— WORK REQUIRED —
Each line of the data that includes the string "options" is to be copied out.

(DATASET RECORDS begins)

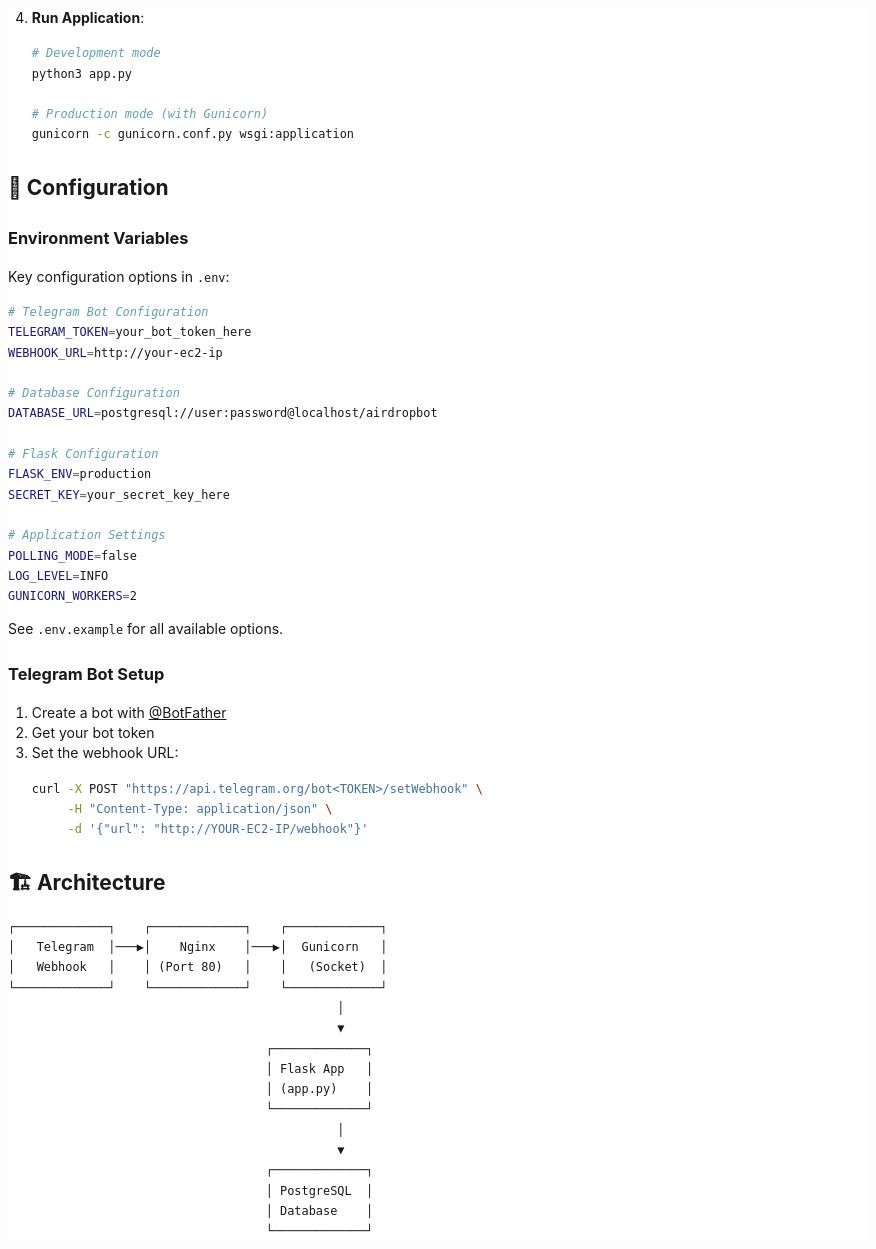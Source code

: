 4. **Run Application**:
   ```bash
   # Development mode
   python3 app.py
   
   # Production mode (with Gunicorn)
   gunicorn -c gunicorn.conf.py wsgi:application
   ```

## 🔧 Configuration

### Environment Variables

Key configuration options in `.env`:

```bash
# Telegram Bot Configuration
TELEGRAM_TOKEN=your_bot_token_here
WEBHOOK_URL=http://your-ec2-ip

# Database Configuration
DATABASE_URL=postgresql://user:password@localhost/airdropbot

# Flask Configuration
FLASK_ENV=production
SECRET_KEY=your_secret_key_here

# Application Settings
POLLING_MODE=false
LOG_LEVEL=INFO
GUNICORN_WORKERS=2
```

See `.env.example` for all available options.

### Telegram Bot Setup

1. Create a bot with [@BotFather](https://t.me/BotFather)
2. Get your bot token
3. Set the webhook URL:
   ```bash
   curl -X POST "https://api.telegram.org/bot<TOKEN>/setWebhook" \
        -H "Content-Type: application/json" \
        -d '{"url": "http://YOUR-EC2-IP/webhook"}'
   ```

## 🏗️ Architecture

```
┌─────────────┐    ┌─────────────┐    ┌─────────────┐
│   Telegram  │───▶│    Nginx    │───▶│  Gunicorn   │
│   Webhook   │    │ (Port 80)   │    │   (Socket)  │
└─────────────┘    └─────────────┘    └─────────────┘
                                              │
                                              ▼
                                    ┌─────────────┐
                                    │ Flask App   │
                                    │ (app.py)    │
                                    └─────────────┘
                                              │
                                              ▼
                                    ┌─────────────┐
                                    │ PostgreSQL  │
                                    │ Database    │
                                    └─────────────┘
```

(DATASET RECORDS ends)

— COMPLETED EXERCISE —
Key configuration options in `.env`:
See `.env.example` for all available options.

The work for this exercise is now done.